Contexto. Inaugurado em 1976, o estádio Pierre-Paul Bernard de Talence foi construído no coração das florestas de Thouars. Este local oferece um ambiente excepcionalmente selvagem. O complexo é principalmente dedicado ao atletismo e hospeda eventos nacionais e internacionais, especialmente o Décaster, que faz parte do desafio mundial da IAAF (World Athletics) em eventos combinados desde 1998. Kevin Mayer estabeleceu o recorde mundial de decatlo aqui em 2018. Desde então, o local se tornou um passo essencial para atletas de classe mundial, bem como o maior evento esportivo anual de Bordeaux, atraindo mais de 15.000 espectadores.
Em março de 2020, o Décaster recebeu o status de patrimônio da World Athletics no estádio Pierre-Paul Bernard. Este prêmio celebra a contribuição única desta reunião internacional para a história e o desenvolvimento do atletismo em todo o mundo.
Em 2016, a comunidade de municípios de «Bordeaux Métropole» escolheu K ARCHITECTURES para renovar a pista e as arquibancadas do estádio, bem como construir uma divisão de manutenção e, acima de tudo, um novo complexo esportivo com salas de prática internas, um dojo, uma sala de musculação, uma divisão administrativa e espaços de convivência.
Desafio. A floresta comum de Thouars é um monumento natural na cidade. Construir mais 4.000 m2 sem remover uma única árvore parecia mágico. Aqui estava o dilema eterno e infinitamente atual: «Podemos sacrificar uma catedral viva para abrir caminho para uma capela artificial? E, mesmo que clareiras gramadas há muito tenham sido recuperadas por biótopos naturais, que forma poderia ter esse programa quando exige edificações do tamanho de galpões?
Conceito. Para Karine Herman e Jérôme Sigwalt, a Floresta de Thouars é um mito vivo. É a representação de uma utopia, de um ideal rústico onde a humanidade recuperou a capacidade de viver em simbiose com o resto do mundo vivo. O projeto imagina uma narrativa florestal na qual a arquitetura é escrita, mimética e minimamente, deslizando por entre as árvores. Os volumes foram fragmentados e divididos por recortes, tanto em planta quanto em corte, para reduzir a sensação monolítica. Suas fachadas são feitas de ripas de madeira escura como se estivessem imersas na sombra da copa das árvores. Os telhados são reduzidos a uma fina e modesta chapa de metal ondulado, evocando uma névoa.
A simplicidade e minimização de elementos supérfluos dessas construções destacam um estilo de vida simplificado, enfatizando o essencial.
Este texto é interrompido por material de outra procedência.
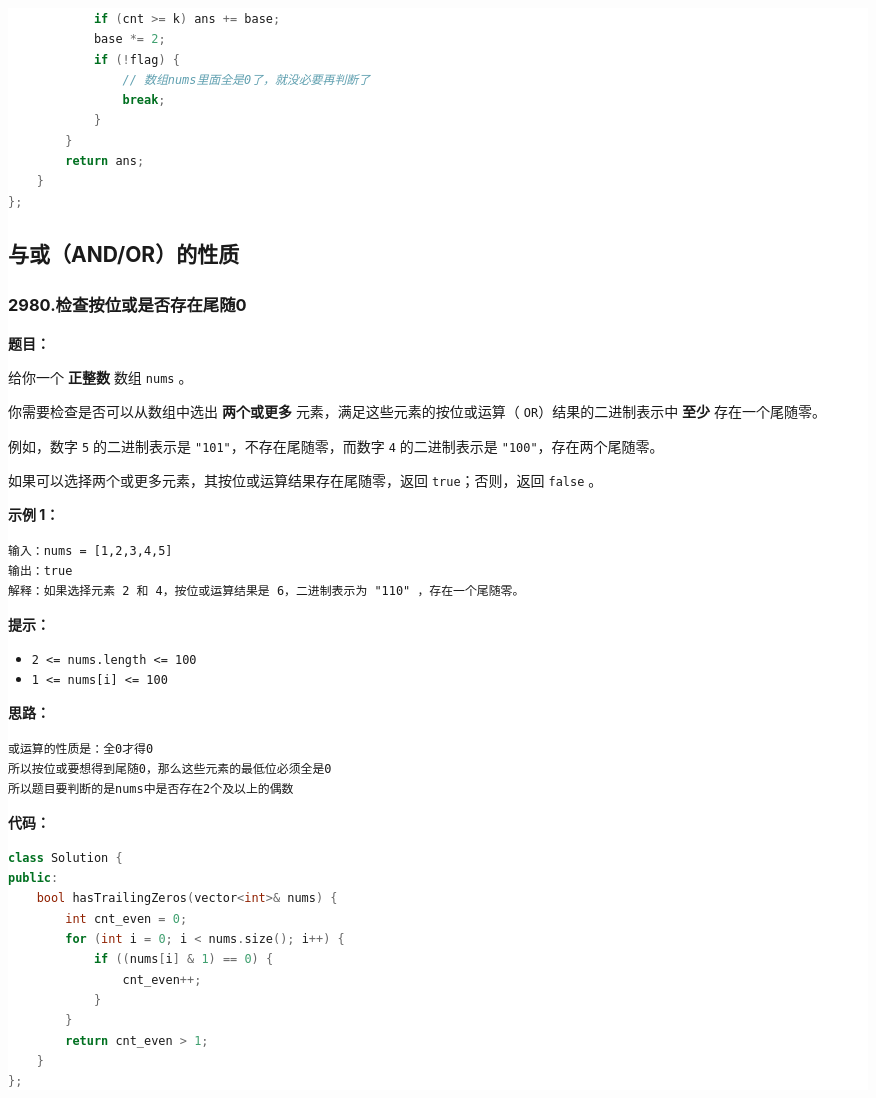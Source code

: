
 ```cpp
            if (cnt >= k) ans += base;
            base *= 2;
            if (!flag) {
                // 数组nums里面全是0了，就没必要再判断了
                break;
            }
        }
        return ans;
    }
};
```

## 与或（AND/OR）的性质

### 2980.检查按位或是否存在尾随0

**题目：**

给你一个 **正整数** 数组 `nums` 。

你需要检查是否可以从数组中选出 **两个或更多** 元素，满足这些元素的按位或运算（ `OR`）结果的二进制表示中 **至少** 存在一个尾随零。

例如，数字 `5` 的二进制表示是 `"101"`，不存在尾随零，而数字 `4` 的二进制表示是 `"100"`，存在两个尾随零。

如果可以选择两个或更多元素，其按位或运算结果存在尾随零，返回 `true`；否则，返回 `false` 。

**示例 1：**

```
输入：nums = [1,2,3,4,5]
输出：true
解释：如果选择元素 2 和 4，按位或运算结果是 6，二进制表示为 "110" ，存在一个尾随零。
```

**提示：**

- `2 <= nums.length <= 100`
- `1 <= nums[i] <= 100`

**思路：**

```
或运算的性质是：全0才得0
所以按位或要想得到尾随0，那么这些元素的最低位必须全是0
所以题目要判断的是nums中是否存在2个及以上的偶数
```

**代码：**

```cpp
class Solution {
public:
    bool hasTrailingZeros(vector<int>& nums) {
        int cnt_even = 0;
        for (int i = 0; i < nums.size(); i++) {
            if ((nums[i] & 1) == 0) {
                cnt_even++;
            }
        }
        return cnt_even > 1;
    }
};
```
É um projeto que fala de serenidade na presença da natureza, com a qual busca se reconciliar para oferecer tranquilidade aos atletas.
Esta arquitetura é também uma continuação da história local, da «Girolle», a casa popular desenhada pela «École Bordelaise» nos anos 60. A leveza das suas coberturas, suas amplas saliências, o jogo de transparências, o convite à luz natural e também o convite à própria paisagem, a sinceridade construtiva assumida e a utilização da madeira como material arquitetônico são qualidades comuns desta casa frequentemente encontrada nos pinheirais arenosos da região.
Na verdade, para contextualizar a história, foram essas mesmas florestas que cultivaram os pinheiros usados para fazer a estrutura de madeira laminada colada dos novos volumes do estádio. A madeira é amplamente utilizada para aplicações estruturais e como revestimento por dois motivos. O primeiro é sua qualidade como material sustentável e sua capacidade de capturar grandes quantidades de C02.
O segundo, mais subjetivo, reside em sua capacidade cultural de transmitir uma imagem suave e natural ligada aos valores defendidos pelo projeto. Uma subjetividade que foi comprovada quando os biólogos mediram o efeito biofílico da madeira e encontraram um aumento de 10% no bem-estar dos usuários em arquiteturas dominadas por sua presença.
Todas as fachadas são revestidas com madeira carbonizada inspirada na técnica japonesa de Yakisugi, literalmente «cedro queimado». Esta é uma prática ancestral enraizada no respeito tanto pelo homem quanto pela natureza. É obtida queimando profundamente a superfície da madeira. É simbólica. Naturalmente tratado dessa maneira, o material se torna mais resistente ao fogo, insetos e fungos.